(Dataset entries)
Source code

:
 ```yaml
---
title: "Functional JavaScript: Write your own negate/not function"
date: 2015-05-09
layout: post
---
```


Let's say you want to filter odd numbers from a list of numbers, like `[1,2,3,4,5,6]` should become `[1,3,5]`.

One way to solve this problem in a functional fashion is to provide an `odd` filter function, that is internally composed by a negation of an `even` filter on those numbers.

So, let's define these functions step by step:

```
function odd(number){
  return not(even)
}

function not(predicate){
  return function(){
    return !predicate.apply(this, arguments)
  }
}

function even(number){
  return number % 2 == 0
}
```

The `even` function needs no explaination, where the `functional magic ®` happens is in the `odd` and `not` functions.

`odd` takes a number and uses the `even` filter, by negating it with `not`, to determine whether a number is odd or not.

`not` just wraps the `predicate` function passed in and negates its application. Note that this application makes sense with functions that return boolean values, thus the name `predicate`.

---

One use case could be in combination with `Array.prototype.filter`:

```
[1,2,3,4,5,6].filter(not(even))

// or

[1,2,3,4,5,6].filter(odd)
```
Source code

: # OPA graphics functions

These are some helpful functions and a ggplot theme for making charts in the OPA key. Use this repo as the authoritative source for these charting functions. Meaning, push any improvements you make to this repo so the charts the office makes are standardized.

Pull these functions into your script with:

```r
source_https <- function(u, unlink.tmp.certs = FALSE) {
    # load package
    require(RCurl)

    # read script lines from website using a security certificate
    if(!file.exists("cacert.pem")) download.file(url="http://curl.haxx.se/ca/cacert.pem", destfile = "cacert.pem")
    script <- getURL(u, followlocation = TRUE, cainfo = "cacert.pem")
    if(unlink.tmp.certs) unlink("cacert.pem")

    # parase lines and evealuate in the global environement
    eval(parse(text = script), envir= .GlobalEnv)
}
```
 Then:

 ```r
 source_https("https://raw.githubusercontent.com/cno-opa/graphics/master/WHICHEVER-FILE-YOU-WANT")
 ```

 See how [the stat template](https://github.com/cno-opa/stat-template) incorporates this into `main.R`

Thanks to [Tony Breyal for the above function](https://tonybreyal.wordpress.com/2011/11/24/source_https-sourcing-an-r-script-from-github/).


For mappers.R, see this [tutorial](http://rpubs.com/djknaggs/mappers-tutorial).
==
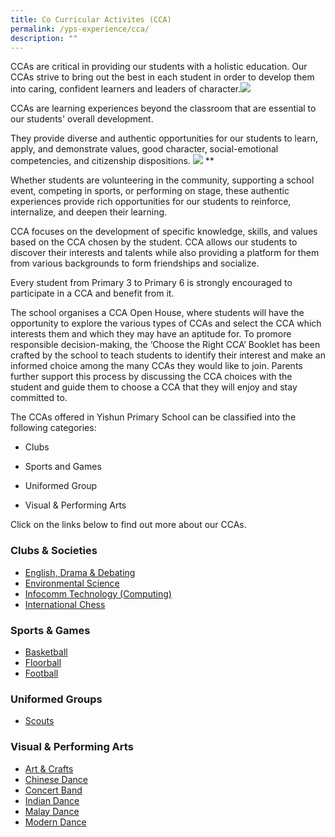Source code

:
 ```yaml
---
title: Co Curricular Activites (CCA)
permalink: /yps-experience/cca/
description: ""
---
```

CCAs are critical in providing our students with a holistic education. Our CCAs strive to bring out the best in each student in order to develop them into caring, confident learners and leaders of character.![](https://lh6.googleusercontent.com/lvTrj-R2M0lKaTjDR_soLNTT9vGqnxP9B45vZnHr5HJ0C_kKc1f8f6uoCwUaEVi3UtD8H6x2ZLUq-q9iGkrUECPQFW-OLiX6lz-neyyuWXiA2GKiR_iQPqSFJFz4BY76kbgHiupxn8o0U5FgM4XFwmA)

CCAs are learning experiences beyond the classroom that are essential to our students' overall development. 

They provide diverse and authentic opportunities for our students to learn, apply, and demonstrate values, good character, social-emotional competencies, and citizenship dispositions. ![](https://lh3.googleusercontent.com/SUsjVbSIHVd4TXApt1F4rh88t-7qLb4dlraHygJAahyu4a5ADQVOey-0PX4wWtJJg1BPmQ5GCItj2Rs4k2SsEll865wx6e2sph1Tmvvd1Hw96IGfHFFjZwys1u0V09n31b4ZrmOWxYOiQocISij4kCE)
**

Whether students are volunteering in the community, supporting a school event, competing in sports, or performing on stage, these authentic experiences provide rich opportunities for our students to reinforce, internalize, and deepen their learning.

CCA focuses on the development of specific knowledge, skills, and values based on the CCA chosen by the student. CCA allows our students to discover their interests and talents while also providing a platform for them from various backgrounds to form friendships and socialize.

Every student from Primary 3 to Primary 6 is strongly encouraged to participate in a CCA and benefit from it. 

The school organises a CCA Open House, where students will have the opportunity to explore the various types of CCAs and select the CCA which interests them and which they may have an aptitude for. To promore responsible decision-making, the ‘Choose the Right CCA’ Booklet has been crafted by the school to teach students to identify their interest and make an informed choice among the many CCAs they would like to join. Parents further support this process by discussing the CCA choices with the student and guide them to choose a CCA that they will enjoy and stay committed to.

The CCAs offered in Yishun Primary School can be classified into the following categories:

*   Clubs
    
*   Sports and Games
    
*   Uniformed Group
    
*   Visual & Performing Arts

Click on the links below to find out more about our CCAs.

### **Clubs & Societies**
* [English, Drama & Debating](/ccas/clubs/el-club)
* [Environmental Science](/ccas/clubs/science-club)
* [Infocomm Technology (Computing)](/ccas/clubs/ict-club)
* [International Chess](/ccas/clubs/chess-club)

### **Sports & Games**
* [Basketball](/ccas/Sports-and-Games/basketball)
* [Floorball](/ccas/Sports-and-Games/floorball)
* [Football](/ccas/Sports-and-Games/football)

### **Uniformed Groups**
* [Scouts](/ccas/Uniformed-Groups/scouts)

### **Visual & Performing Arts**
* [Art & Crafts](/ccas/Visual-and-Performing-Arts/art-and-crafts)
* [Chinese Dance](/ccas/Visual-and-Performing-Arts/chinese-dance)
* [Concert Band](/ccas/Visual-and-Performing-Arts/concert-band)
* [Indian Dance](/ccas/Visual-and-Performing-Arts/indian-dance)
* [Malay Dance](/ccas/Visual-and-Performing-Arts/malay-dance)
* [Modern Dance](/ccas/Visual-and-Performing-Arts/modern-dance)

■ WHAT TO WORK ON: Whenever "graphics" occurs in a line above, copy that line.

■ ANSWER FOR THE TASK:
: # OPA graphics functions
 source_https("https://raw.githubusercontent.com/cno-opa/graphics/master/WHICHEVER-FILE-YOU-WANT")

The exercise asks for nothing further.